Write out all records as given; omit images.

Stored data
☆ ☆ ☆ ☆
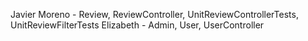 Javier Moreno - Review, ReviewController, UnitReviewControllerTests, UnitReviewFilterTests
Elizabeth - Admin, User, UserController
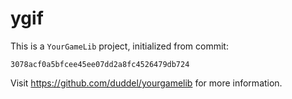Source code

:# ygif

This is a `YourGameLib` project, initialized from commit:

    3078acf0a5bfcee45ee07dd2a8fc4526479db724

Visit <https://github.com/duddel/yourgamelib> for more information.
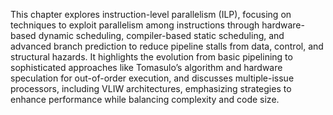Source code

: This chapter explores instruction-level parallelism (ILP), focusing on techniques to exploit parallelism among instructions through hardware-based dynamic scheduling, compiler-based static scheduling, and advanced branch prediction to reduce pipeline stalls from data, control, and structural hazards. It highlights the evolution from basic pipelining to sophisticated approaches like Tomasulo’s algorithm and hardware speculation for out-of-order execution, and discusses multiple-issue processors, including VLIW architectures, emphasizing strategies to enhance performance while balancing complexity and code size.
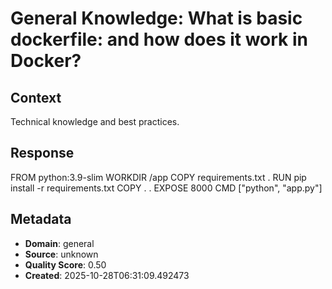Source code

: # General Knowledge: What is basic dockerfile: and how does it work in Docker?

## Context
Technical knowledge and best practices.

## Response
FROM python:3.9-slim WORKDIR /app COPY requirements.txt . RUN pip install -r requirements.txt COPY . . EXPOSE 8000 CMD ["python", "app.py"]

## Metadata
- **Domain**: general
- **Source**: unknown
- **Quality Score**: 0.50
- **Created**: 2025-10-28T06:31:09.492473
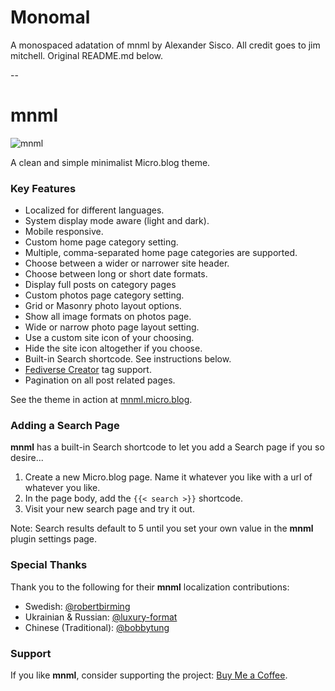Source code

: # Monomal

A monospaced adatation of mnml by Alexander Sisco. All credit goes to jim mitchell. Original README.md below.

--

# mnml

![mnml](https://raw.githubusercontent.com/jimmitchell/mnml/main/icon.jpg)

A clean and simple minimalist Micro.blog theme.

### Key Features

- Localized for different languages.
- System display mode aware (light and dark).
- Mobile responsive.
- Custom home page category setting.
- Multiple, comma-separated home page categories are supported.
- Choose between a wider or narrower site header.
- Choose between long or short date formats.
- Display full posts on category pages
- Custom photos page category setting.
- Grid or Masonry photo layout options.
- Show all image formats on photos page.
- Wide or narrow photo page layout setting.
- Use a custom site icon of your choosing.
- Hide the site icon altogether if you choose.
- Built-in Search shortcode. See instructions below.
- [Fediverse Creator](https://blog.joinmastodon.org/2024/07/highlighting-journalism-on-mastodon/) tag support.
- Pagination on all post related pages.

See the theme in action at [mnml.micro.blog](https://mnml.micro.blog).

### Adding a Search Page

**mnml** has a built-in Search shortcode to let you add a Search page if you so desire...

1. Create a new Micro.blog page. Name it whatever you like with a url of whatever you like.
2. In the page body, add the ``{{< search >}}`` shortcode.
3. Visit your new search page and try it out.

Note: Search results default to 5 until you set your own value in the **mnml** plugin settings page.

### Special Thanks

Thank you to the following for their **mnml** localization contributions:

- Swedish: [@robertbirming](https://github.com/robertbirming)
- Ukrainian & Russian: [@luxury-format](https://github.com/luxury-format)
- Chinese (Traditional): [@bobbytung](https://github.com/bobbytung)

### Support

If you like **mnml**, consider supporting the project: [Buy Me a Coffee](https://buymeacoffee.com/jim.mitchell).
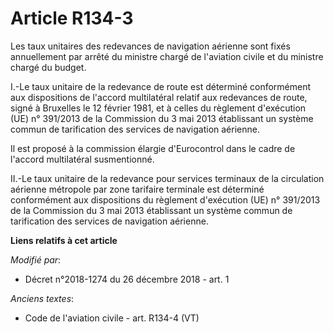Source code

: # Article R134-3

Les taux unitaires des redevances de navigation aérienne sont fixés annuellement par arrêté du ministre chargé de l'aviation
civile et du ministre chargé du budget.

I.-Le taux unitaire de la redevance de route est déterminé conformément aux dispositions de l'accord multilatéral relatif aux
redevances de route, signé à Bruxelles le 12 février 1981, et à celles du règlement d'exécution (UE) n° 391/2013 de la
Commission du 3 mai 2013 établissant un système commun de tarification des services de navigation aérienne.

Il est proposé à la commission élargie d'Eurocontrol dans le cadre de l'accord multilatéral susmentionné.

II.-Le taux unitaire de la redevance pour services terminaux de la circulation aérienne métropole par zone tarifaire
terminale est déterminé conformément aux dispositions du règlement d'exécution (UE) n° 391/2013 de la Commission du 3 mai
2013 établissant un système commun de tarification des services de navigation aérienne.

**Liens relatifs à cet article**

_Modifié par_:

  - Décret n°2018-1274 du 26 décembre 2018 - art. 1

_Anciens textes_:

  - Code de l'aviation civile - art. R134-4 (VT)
☆ ☆ ☆ ☆
| The answer |
 Javier Moreno - Review, ReviewController, UnitReviewControllerTests, UnitReviewFilterTests
Elizabeth - Admin, User, UserController
Source code

:# ygif

This is a `YourGameLib` project, initialized from commit:

    3078acf0a5bfcee45ee07dd2a8fc4526479db724

Visit <https://github.com/duddel/yourgamelib> for more information.
Source code

: This chapter explores instruction-level parallelism (ILP), focusing on techniques to exploit parallelism among instructions through hardware-based dynamic scheduling, compiler-based static scheduling, and advanced branch prediction to reduce pipeline stalls from data, control, and structural hazards. It highlights the evolution from basic pipelining to sophisticated approaches like Tomasulo’s algorithm and hardware speculation for out-of-order execution, and discusses multiple-issue processors, including VLIW architectures, emphasizing strategies to enhance performance while balancing complexity and code size.
Source code

: # General Knowledge: What is basic dockerfile: and how does it work in Docker?

## Context
Technical knowledge and best practices.

## Response
FROM python:3.9-slim WORKDIR /app COPY requirements.txt . RUN pip install -r requirements.txt COPY . . EXPOSE 8000 CMD ["python", "app.py"]

## Metadata
- **Domain**: general
- **Source**: unknown
- **Quality Score**: 0.50
- **Created**: 2025-10-28T06:31:09.492473
Source code

: # Monomal

A monospaced adatation of mnml by Alexander Sisco. All credit goes to jim mitchell. Original README.md below.

--

# mnml

![mnml](https://raw.githubusercontent.com/jimmitchell/mnml/main/icon.jpg)

A clean and simple minimalist Micro.blog theme.

### Key Features

- Localized for different languages.
- System display mode aware (light and dark).
- Mobile responsive.
- Custom home page category setting.
- Multiple, comma-separated home page categories are supported.
- Choose between a wider or narrower site header.
- Choose between long or short date formats.
- Display full posts on category pages
- Custom photos page category setting.
- Grid or Masonry photo layout options.
- Show all image formats on photos page.
- Wide or narrow photo page layout setting.
- Use a custom site icon of your choosing.
- Hide the site icon altogether if you choose.
- Built-in Search shortcode. See instructions below.
- [Fediverse Creator](https://blog.joinmastodon.org/2024/07/highlighting-journalism-on-mastodon/) tag support.
- Pagination on all post related pages.

See the theme in action at [mnml.micro.blog](https://mnml.micro.blog).

### Adding a Search Page

**mnml** has a built-in Search shortcode to let you add a Search page if you so desire...

1. Create a new Micro.blog page. Name it whatever you like with a url of whatever you like.
2. In the page body, add the ``{{< search >}}`` shortcode.
3. Visit your new search page and try it out.

Note: Search results default to 5 until you set your own value in the **mnml** plugin settings page.

### Special Thanks

Thank you to the following for their **mnml** localization contributions:

- Swedish: [@robertbirming](https://github.com/robertbirming)
- Ukrainian & Russian: [@luxury-format](https://github.com/luxury-format)
- Chinese (Traditional): [@bobbytung](https://github.com/bobbytung)

### Support

If you like **mnml**, consider supporting the project: [Buy Me a Coffee](https://buymeacoffee.com/jim.mitchell).
Source code

: # Article R134-3

Les taux unitaires des redevances de navigation aérienne sont fixés annuellement par arrêté du ministre chargé de l'aviation
civile et du ministre chargé du budget.

I.-Le taux unitaire de la redevance de route est déterminé conformément aux dispositions de l'accord multilatéral relatif aux
redevances de route, signé à Bruxelles le 12 février 1981, et à celles du règlement d'exécution (UE) n° 391/2013 de la
Commission du 3 mai 2013 établissant un système commun de tarification des services de navigation aérienne.

Il est proposé à la commission élargie d'Eurocontrol dans le cadre de l'accord multilatéral susmentionné.

II.-Le taux unitaire de la redevance pour services terminaux de la circulation aérienne métropole par zone tarifaire
terminale est déterminé conformément aux dispositions du règlement d'exécution (UE) n° 391/2013 de la Commission du 3 mai
2013 établissant un système commun de tarification des services de navigation aérienne.

**Liens relatifs à cet article**

_Modifié par_:

  - Décret n°2018-1274 du 26 décembre 2018 - art. 1

_Anciens textes_:

  - Code de l'aviation civile - art. R134-4 (VT)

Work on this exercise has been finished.